→ ACTIVITY
Scan the records for the word "systèmes". Copy each line that includes it.

→ RECORDS SUPPLIED
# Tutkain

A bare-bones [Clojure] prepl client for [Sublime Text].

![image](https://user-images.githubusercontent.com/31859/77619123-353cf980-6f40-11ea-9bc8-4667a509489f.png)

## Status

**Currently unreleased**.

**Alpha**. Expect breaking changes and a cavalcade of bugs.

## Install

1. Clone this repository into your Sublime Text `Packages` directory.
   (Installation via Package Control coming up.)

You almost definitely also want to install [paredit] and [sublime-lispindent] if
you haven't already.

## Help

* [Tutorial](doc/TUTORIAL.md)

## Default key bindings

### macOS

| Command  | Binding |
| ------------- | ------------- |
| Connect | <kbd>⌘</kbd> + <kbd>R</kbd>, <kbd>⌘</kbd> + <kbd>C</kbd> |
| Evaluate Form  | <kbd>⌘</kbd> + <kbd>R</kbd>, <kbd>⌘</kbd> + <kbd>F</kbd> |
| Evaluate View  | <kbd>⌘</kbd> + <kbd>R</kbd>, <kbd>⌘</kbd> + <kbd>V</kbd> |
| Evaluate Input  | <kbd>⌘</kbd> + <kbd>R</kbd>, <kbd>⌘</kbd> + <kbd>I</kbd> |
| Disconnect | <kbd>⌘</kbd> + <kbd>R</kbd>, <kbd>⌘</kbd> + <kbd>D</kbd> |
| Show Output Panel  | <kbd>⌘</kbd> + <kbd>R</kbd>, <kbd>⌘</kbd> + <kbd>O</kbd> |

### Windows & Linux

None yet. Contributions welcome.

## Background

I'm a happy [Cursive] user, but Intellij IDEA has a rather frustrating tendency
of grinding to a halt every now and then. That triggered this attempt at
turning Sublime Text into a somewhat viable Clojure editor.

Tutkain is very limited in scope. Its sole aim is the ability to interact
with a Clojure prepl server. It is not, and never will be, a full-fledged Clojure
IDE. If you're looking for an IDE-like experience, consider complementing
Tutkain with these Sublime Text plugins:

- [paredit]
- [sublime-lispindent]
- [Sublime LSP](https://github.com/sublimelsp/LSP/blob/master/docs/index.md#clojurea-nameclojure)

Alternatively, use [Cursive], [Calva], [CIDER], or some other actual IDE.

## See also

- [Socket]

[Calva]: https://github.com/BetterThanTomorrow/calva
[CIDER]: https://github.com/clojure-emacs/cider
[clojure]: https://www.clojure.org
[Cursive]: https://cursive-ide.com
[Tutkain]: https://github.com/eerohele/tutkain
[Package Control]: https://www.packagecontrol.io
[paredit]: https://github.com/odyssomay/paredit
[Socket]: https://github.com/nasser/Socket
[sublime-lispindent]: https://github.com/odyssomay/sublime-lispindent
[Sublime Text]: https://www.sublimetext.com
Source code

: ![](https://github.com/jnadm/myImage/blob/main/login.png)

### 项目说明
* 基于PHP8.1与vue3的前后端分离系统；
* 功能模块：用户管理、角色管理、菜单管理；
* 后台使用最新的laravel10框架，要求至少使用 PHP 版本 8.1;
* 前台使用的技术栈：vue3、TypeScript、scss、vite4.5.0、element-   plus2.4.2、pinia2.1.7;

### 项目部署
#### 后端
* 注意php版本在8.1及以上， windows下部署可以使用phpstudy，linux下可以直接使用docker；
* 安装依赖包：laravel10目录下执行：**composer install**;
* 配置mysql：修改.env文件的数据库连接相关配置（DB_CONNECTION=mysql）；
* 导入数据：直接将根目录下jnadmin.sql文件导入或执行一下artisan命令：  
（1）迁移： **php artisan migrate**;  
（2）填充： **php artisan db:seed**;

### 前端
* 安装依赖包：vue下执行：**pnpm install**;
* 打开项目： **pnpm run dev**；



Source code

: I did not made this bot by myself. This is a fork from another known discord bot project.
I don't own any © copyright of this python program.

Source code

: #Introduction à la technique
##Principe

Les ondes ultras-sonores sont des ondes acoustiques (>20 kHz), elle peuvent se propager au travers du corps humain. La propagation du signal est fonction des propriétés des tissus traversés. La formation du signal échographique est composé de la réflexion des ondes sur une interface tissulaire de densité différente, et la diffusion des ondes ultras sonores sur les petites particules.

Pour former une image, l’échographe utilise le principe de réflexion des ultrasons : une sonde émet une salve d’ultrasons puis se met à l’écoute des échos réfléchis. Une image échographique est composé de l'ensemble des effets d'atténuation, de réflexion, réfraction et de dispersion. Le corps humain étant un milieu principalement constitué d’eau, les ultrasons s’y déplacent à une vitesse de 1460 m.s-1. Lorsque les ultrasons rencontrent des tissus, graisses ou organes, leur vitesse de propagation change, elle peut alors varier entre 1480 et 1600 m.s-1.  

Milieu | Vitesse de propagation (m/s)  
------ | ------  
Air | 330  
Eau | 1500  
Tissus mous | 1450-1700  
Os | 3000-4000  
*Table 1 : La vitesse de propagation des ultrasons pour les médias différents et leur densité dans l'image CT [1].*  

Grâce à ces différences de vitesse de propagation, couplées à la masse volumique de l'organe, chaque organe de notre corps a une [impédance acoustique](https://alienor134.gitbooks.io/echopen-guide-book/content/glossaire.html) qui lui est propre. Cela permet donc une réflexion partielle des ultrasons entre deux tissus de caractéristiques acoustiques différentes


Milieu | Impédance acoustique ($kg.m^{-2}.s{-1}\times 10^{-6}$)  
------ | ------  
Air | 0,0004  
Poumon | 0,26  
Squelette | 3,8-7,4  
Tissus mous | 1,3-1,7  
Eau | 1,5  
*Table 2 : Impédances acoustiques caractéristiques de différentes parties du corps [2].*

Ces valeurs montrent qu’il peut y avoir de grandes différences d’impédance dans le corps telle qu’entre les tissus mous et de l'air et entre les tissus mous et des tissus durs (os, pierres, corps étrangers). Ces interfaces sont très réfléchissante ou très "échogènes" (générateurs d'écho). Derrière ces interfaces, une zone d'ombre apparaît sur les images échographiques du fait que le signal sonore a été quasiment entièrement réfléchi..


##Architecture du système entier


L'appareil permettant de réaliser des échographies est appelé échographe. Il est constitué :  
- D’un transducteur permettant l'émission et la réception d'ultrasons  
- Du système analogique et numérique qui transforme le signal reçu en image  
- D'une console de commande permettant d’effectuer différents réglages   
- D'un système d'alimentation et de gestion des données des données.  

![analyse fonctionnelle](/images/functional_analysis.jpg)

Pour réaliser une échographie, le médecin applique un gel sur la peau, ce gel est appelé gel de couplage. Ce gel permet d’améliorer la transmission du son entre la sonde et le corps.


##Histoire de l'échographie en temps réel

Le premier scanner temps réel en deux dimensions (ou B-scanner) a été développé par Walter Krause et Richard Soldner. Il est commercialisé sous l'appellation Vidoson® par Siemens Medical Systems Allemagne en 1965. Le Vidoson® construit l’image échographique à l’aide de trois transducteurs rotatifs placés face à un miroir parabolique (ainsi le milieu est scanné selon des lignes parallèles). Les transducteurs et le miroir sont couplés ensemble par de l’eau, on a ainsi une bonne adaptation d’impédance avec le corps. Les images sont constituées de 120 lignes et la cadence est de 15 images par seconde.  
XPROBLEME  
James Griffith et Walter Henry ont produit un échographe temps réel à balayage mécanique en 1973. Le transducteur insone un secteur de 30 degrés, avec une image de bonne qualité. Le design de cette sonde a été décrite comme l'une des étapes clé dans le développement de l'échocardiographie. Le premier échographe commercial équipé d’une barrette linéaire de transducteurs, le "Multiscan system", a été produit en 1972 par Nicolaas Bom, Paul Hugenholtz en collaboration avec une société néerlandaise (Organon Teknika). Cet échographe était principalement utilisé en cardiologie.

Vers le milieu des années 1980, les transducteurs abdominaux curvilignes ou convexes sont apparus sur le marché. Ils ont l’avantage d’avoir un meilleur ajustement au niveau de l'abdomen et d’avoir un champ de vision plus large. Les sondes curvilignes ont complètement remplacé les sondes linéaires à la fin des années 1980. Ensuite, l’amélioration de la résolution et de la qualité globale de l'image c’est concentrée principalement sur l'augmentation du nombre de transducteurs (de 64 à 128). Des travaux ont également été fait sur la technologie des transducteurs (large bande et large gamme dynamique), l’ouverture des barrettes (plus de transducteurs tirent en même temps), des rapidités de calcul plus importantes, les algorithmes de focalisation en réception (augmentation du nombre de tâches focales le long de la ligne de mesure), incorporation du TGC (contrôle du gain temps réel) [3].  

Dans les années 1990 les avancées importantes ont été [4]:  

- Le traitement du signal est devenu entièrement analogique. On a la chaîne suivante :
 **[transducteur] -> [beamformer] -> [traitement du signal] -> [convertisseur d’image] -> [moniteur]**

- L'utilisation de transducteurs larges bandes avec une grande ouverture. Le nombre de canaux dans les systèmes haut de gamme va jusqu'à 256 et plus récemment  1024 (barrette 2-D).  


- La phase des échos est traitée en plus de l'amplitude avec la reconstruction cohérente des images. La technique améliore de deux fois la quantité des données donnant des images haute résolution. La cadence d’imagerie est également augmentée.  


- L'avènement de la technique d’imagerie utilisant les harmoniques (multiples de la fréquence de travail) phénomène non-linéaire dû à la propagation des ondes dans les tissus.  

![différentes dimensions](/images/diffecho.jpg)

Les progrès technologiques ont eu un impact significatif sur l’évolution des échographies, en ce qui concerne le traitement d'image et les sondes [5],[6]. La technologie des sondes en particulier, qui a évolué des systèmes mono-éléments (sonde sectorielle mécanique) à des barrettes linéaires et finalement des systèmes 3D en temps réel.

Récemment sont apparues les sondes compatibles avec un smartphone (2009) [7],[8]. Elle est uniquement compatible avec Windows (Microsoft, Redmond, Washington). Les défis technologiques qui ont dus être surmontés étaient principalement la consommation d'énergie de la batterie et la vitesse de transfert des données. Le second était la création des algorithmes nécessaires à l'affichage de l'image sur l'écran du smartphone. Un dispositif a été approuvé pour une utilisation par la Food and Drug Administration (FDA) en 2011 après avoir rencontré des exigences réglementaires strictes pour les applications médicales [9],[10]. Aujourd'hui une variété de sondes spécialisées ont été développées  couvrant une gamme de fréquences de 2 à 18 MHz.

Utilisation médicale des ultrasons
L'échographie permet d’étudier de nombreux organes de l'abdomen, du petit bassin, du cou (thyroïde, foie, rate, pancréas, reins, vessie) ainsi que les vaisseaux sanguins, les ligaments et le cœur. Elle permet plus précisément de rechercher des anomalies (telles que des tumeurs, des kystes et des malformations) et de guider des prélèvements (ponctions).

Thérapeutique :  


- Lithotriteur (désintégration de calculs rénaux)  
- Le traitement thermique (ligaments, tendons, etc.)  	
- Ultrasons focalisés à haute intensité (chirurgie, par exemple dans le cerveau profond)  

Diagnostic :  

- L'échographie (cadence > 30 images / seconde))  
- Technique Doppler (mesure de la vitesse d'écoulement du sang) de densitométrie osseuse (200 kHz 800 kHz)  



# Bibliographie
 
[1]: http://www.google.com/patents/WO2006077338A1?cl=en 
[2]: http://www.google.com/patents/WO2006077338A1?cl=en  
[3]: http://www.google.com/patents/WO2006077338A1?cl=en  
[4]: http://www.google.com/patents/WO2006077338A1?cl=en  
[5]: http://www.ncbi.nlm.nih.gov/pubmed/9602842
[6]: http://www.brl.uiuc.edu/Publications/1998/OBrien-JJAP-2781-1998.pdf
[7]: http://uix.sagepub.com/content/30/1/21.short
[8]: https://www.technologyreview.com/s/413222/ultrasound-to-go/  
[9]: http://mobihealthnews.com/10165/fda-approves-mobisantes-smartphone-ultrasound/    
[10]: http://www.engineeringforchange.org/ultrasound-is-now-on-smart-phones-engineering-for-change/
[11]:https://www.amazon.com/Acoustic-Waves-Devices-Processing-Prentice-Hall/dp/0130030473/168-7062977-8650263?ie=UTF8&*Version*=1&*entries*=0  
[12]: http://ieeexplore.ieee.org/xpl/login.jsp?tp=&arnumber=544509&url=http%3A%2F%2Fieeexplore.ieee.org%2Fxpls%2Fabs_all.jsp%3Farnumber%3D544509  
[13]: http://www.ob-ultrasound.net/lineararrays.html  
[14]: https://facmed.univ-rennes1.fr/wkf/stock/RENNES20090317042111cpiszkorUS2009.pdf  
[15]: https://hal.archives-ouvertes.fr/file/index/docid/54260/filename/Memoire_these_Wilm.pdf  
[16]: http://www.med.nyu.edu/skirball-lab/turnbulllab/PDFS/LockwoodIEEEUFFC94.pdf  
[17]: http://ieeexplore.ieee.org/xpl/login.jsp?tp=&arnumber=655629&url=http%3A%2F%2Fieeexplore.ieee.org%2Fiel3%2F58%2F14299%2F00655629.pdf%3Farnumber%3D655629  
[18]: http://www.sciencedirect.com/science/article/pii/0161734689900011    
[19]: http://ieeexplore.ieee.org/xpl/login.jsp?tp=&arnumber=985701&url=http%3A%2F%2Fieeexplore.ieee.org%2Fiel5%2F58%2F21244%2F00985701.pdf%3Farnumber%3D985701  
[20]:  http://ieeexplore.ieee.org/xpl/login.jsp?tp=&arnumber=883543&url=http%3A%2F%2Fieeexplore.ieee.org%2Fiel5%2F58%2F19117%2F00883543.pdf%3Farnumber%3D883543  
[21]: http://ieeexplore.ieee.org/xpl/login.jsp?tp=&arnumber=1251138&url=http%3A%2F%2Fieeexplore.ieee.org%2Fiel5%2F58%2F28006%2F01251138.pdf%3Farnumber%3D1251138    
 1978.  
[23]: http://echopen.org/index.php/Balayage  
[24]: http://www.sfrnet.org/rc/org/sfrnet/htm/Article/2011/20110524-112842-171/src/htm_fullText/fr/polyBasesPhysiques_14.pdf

→ OUTPUT
- L'utilisation de transducteurs larges bandes avec une grande ouverture. Le nombre de canaux dans les systèmes haut de gamme va jusqu'à 256 et plus récemment  1024 (barrette 2-D).  
Les progrès technologiques ont eu un impact significatif sur l’évolution des échographies, en ce qui concerne le traitement d'image et les sondes [5],[6]. La technologie des sondes en particulier, qui a évolué des systèmes mono-éléments (sonde sectorielle mécanique) à des barrettes linéaires et finalement des systèmes 3D en temps réel.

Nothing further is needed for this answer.